John didn’t want to take off his pants. Not now or anytime today. In ten more minutes he would have to do just that. The sun had been up about an hour and the time was near. Underneath his pants he wore a new, lightweight fabric. The sparse garment weighed less than a standard pair of cotton briefs, provided adequate coverage and were made for use in the intense outdoor heat. Today was cold. Unexpectedly cold. 37 degrees cold. He was committed this day and he knew it. He had traveled from a time zone farther west to be here. His internal clock registered 6:45a. He had expected 55 degrees and he got 37. Still, he wanted to be here, but he didn’t want to take off his pants. Not yet anyway.
Five more minutes. John looked around uneasily as he tried to process what he saw. Somewhere in the middle of Columbus Ga at a place he had never been, there were over 100 people slowly gathering closer and closer together. They were brought here by different goals but for the same purpose. John’s eyes surveyed the landscape where he would spend the next 30 minutes. As he looked at the old trees spreading out as so many canopies, the metal structures of different shapes some with chains hanging from them, and cages with nets dividing the enclosures in half, his mind did not process what he saw as a city park. His mind was preoccupied with the wind.
As the sun rose, the wind began to increase. At a speed of 25 mph he would discover later, the wind turned the unexpected cold into a brutal, unrelenting taskmaster. It blew across him now, but soon he would face it head on…twice. For how long he would be strafed by the feeling of cold needles piercing every bare part of skin, he did not know. Of the masses present, only two others would be with him at the end. They would make their case to the judge. Each had only 26 minutes. Two would need longer.

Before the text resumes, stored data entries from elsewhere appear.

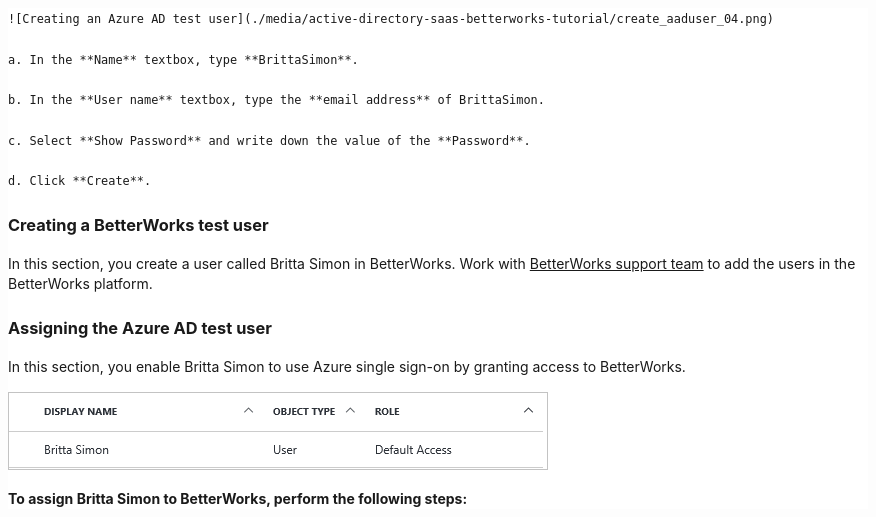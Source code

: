     ![Creating an Azure AD test user](./media/active-directory-saas-betterworks-tutorial/create_aaduser_04.png) 

    a. In the **Name** textbox, type **BrittaSimon**.

    b. In the **User name** textbox, type the **email address** of BrittaSimon.

    c. Select **Show Password** and write down the value of the **Password**.

    d. Click **Create**.
 
### Creating a BetterWorks test user

In this section, you create a user called Britta Simon in BetterWorks. Work with [BetterWorks support team](mailto:support@betterworks.com) to add the users in the BetterWorks platform.

### Assigning the Azure AD test user

In this section, you enable Britta Simon to use Azure single sign-on by granting access to BetterWorks.

![Assign User][200] 

**To assign Britta Simon to BetterWorks, perform the following steps:**


[1]: ./media/active-directory-saas-betterworks-tutorial/tutorial_general_01.png
[2]: ./media/active-directory-saas-betterworks-tutorial/tutorial_general_02.png
[3]: ./media/active-directory-saas-betterworks-tutorial/tutorial_general_03.png
[4]: ./media/active-directory-saas-betterworks-tutorial/tutorial_general_04.png
[100]: ./media/active-directory-saas-betterworks-tutorial/tutorial_general_100.png
[200]: ./media/active-directory-saas-betterworks-tutorial/tutorial_general_200.png
[201]: ./media/active-directory-saas-betterworks-tutorial/tutorial_general_201.png
[202]: ./media/active-directory-saas-betterworks-tutorial/tutorial_general_202.png
[203]: ./media/active-directory-saas-betterworks-tutorial/tutorial_general_203.png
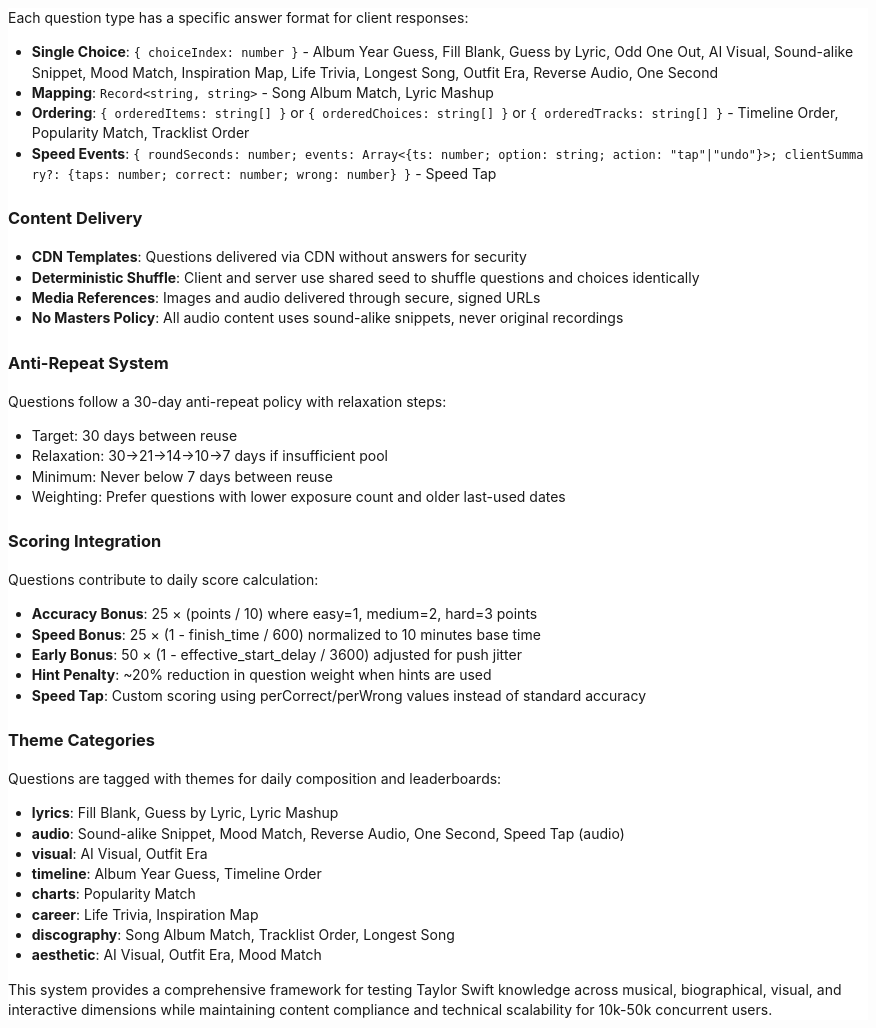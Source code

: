 Each question type has a specific answer format for client responses:

- **Single Choice**: `{ choiceIndex: number }` - Album Year Guess, Fill Blank, Guess by Lyric, Odd One Out, AI Visual, Sound-alike Snippet, Mood Match, Inspiration Map, Life Trivia, Longest Song, Outfit Era, Reverse Audio, One Second
- **Mapping**: `Record<string, string>` - Song Album Match, Lyric Mashup
- **Ordering**: `{ orderedItems: string[] }` or `{ orderedChoices: string[] }` or `{ orderedTracks: string[] }` - Timeline Order, Popularity Match, Tracklist Order
- **Speed Events**: `{ roundSeconds: number; events: Array<{ts: number; option: string; action: "tap"|"undo"}>; clientSummary?: {taps: number; correct: number; wrong: number} }` - Speed Tap

### Content Delivery

- **CDN Templates**: Questions delivered via CDN without answers for security
- **Deterministic Shuffle**: Client and server use shared seed to shuffle questions and choices identically
- **Media References**: Images and audio delivered through secure, signed URLs
- **No Masters Policy**: All audio content uses sound-alike snippets, never original recordings

### Anti-Repeat System

Questions follow a 30-day anti-repeat policy with relaxation steps:

- Target: 30 days between reuse
- Relaxation: 30→21→14→10→7 days if insufficient pool
- Minimum: Never below 7 days between reuse
- Weighting: Prefer questions with lower exposure count and older last-used dates

### Scoring Integration

Questions contribute to daily score calculation:

- **Accuracy Bonus**: 25 × (points / 10) where easy=1, medium=2, hard=3 points
- **Speed Bonus**: 25 × (1 - finish_time / 600) normalized to 10 minutes base time
- **Early Bonus**: 50 × (1 - effective_start_delay / 3600) adjusted for push jitter
- **Hint Penalty**: ~20% reduction in question weight when hints are used
- **Speed Tap**: Custom scoring using perCorrect/perWrong values instead of standard accuracy

### Theme Categories

Questions are tagged with themes for daily composition and leaderboards:

- **lyrics**: Fill Blank, Guess by Lyric, Lyric Mashup
- **audio**: Sound-alike Snippet, Mood Match, Reverse Audio, One Second, Speed Tap (audio)
- **visual**: AI Visual, Outfit Era
- **timeline**: Album Year Guess, Timeline Order
- **charts**: Popularity Match
- **career**: Life Trivia, Inspiration Map
- **discography**: Song Album Match, Tracklist Order, Longest Song
- **aesthetic**: AI Visual, Outfit Era, Mood Match

This system provides a comprehensive framework for testing Taylor Swift knowledge across musical, biographical, visual, and interactive dimensions while maintaining content compliance and technical scalability for 10k-50k concurrent users.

Now it was time. He took off his pants and his shirt. He dropped them near a 10 foot high chain link fence that had other pants and shirts line against it. He joined the others at the appointed place. He would be one of the first into the wind and judgment. He was not the only one being judged on this morning only an icicle could enjoy, but would be unaffected by most of the others.
He heard a gun discharge over his head and he ran. He ran fast. He ran uphill toward the full force of the wind. Two ran with him closely. They were fast as he was fast and they need to get far away from the pack that now chased them. To be caught by the pack, even a few of them, meant certain and absolute failure. The three did not come for failure, but in separate ways two of the three would fail. For one, failure would mean losing thousands of dollars and would forever set his life on a different path. 26 minutes was all he had. In the cold wind, wearing only the flimsy shorts and light undershirt, his face frozen by the cold, time would seem to stand still.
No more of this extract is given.